▸ Requirement
Starting at the first line, reproduce the listing below in full, exactly as given.

————

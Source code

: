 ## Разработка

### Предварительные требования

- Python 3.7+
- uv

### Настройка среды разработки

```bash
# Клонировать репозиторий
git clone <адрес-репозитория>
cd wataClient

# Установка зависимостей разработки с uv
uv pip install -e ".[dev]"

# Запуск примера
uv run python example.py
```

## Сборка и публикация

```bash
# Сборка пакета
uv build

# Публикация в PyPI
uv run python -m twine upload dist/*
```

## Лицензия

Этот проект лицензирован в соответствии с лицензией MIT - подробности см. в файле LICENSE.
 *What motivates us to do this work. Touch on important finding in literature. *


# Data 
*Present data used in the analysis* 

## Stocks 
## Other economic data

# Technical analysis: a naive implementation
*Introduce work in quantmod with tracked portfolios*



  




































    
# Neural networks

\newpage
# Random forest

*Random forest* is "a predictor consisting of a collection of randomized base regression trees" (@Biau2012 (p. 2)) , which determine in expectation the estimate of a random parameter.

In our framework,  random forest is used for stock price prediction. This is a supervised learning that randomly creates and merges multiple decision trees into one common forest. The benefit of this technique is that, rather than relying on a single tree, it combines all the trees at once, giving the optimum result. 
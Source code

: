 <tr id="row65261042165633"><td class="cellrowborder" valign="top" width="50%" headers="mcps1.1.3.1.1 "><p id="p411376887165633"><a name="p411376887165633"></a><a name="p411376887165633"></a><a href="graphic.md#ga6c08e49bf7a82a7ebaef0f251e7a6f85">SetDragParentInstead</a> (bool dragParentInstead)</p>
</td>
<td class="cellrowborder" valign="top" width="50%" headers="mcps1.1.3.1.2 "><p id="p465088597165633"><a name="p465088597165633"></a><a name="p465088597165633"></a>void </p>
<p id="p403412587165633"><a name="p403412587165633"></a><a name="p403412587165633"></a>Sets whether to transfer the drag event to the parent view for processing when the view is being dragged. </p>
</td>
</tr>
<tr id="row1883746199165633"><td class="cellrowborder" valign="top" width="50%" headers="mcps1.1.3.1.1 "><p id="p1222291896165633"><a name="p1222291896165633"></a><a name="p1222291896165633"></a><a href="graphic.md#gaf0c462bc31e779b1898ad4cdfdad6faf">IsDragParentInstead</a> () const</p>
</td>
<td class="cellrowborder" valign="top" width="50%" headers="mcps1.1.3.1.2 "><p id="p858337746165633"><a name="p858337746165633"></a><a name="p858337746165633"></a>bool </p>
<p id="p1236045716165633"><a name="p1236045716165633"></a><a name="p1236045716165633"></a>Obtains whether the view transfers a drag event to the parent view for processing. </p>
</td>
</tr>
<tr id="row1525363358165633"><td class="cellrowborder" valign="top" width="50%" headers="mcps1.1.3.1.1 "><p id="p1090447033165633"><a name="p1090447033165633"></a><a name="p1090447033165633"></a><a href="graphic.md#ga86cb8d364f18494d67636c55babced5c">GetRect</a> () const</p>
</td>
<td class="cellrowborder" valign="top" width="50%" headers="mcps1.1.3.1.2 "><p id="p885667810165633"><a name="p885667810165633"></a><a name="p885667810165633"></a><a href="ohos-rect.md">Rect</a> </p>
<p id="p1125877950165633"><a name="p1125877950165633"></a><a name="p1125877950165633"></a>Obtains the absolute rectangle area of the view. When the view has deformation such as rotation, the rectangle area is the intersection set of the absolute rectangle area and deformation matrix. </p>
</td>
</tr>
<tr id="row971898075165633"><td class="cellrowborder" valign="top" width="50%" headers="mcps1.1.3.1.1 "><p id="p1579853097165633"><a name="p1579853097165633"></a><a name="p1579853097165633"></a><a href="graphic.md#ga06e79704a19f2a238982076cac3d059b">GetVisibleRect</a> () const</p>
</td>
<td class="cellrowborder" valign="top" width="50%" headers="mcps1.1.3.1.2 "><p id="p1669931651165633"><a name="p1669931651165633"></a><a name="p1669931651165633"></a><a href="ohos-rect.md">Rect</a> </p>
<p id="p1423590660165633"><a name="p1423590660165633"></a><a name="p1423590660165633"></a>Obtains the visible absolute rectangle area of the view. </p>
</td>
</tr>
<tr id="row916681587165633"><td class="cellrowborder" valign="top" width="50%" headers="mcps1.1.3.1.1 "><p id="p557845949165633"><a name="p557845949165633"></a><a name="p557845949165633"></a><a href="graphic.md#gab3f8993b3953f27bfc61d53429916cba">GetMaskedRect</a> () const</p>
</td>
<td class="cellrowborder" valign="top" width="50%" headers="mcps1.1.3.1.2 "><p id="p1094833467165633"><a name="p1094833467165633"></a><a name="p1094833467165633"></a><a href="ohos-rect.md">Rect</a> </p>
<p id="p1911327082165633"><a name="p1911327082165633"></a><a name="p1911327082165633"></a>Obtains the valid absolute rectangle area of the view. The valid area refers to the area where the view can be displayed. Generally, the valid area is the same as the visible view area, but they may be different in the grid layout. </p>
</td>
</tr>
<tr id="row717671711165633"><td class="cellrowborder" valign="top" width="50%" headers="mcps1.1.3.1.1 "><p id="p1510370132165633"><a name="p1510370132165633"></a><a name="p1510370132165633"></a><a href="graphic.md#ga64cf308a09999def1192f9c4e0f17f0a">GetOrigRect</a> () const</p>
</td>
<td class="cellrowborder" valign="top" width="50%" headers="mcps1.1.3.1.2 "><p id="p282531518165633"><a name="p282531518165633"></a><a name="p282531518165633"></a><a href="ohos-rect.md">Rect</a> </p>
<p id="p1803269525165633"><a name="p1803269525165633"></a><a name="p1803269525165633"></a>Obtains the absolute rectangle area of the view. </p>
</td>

————

▸ Response
Source code

: ## Разработка

### Предварительные требования

- Python 3.7+
- uv

### Настройка среды разработки

```bash
# Клонировать репозиторий
git clone <адрес-репозитория>
cd wataClient

# Установка зависимостей разработки с uv
uv pip install -e ".[dev]"

# Запуск примера
uv run python example.py
```

## Сборка и публикация

```bash
# Сборка пакета
uv build

# Публикация в PyPI
uv run python -m twine upload dist/*
```

## Лицензия

Этот проект лицензирован в соответствии с лицензией MIT - подробности см. в файле LICENSE.
 *What motivates us to do this work. Touch on important finding in literature. *


# Data 
*Present data used in the analysis* 

## Stocks 
## Other economic data

# Technical analysis: a naive implementation
*Introduce work in quantmod with tracked portfolios*



  




































    
# Neural networks

\newpage
# Random forest

*Random forest* is "a predictor consisting of a collection of randomized base regression trees" (@Biau2012 (p. 2)) , which determine in expectation the estimate of a random parameter.

In our framework,  random forest is used for stock price prediction. This is a supervised learning that randomly creates and merges multiple decision trees into one common forest. The benefit of this technique is that, rather than relying on a single tree, it combines all the trees at once, giving the optimum result. 
Source code

: <tr id="row65261042165633"><td class="cellrowborder" valign="top" width="50%" headers="mcps1.1.3.1.1 "><p id="p411376887165633"><a name="p411376887165633"></a><a name="p411376887165633"></a><a href="graphic.md#ga6c08e49bf7a82a7ebaef0f251e7a6f85">SetDragParentInstead</a> (bool dragParentInstead)</p>
</td>
<td class="cellrowborder" valign="top" width="50%" headers="mcps1.1.3.1.2 "><p id="p465088597165633"><a name="p465088597165633"></a><a name="p465088597165633"></a>void </p>
<p id="p403412587165633"><a name="p403412587165633"></a><a name="p403412587165633"></a>Sets whether to transfer the drag event to the parent view for processing when the view is being dragged. </p>
</td>
</tr>
<tr id="row1883746199165633"><td class="cellrowborder" valign="top" width="50%" headers="mcps1.1.3.1.1 "><p id="p1222291896165633"><a name="p1222291896165633"></a><a name="p1222291896165633"></a><a href="graphic.md#gaf0c462bc31e779b1898ad4cdfdad6faf">IsDragParentInstead</a> () const</p>
</td>
<td class="cellrowborder" valign="top" width="50%" headers="mcps1.1.3.1.2 "><p id="p858337746165633"><a name="p858337746165633"></a><a name="p858337746165633"></a>bool </p>
<p id="p1236045716165633"><a name="p1236045716165633"></a><a name="p1236045716165633"></a>Obtains whether the view transfers a drag event to the parent view for processing. </p>
</td>
</tr>
<tr id="row1525363358165633"><td class="cellrowborder" valign="top" width="50%" headers="mcps1.1.3.1.1 "><p id="p1090447033165633"><a name="p1090447033165633"></a><a name="p1090447033165633"></a><a href="graphic.md#ga86cb8d364f18494d67636c55babced5c">GetRect</a> () const</p>
</td>
<td class="cellrowborder" valign="top" width="50%" headers="mcps1.1.3.1.2 "><p id="p885667810165633"><a name="p885667810165633"></a><a name="p885667810165633"></a><a href="ohos-rect.md">Rect</a> </p>
<p id="p1125877950165633"><a name="p1125877950165633"></a><a name="p1125877950165633"></a>Obtains the absolute rectangle area of the view. When the view has deformation such as rotation, the rectangle area is the intersection set of the absolute rectangle area and deformation matrix. </p>
</td>
</tr>
<tr id="row971898075165633"><td class="cellrowborder" valign="top" width="50%" headers="mcps1.1.3.1.1 "><p id="p1579853097165633"><a name="p1579853097165633"></a><a name="p1579853097165633"></a><a href="graphic.md#ga06e79704a19f2a238982076cac3d059b">GetVisibleRect</a> () const</p>
</td>
<td class="cellrowborder" valign="top" width="50%" headers="mcps1.1.3.1.2 "><p id="p1669931651165633"><a name="p1669931651165633"></a><a name="p1669931651165633"></a><a href="ohos-rect.md">Rect</a> </p>
<p id="p1423590660165633"><a name="p1423590660165633"></a><a name="p1423590660165633"></a>Obtains the visible absolute rectangle area of the view. </p>
</td>
</tr>
<tr id="row916681587165633"><td class="cellrowborder" valign="top" width="50%" headers="mcps1.1.3.1.1 "><p id="p557845949165633"><a name="p557845949165633"></a><a name="p557845949165633"></a><a href="graphic.md#gab3f8993b3953f27bfc61d53429916cba">GetMaskedRect</a> () const</p>
</td>
<td class="cellrowborder" valign="top" width="50%" headers="mcps1.1.3.1.2 "><p id="p1094833467165633"><a name="p1094833467165633"></a><a name="p1094833467165633"></a><a href="ohos-rect.md">Rect</a> </p>
<p id="p1911327082165633"><a name="p1911327082165633"></a><a name="p1911327082165633"></a>Obtains the valid absolute rectangle area of the view. The valid area refers to the area where the view can be displayed. Generally, the valid area is the same as the visible view area, but they may be different in the grid layout. </p>
</td>
</tr>
<tr id="row717671711165633"><td class="cellrowborder" valign="top" width="50%" headers="mcps1.1.3.1.1 "><p id="p1510370132165633"><a name="p1510370132165633"></a><a name="p1510370132165633"></a><a href="graphic.md#ga64cf308a09999def1192f9c4e0f17f0a">GetOrigRect</a> () const</p>
</td>
<td class="cellrowborder" valign="top" width="50%" headers="mcps1.1.3.1.2 "><p id="p282531518165633"><a name="p282531518165633"></a><a name="p282531518165633"></a><a href="ohos-rect.md">Rect</a> </p>
<p id="p1803269525165633"><a name="p1803269525165633"></a><a name="p1803269525165633"></a>Obtains the absolute rectangle area of the view. </p>
</td>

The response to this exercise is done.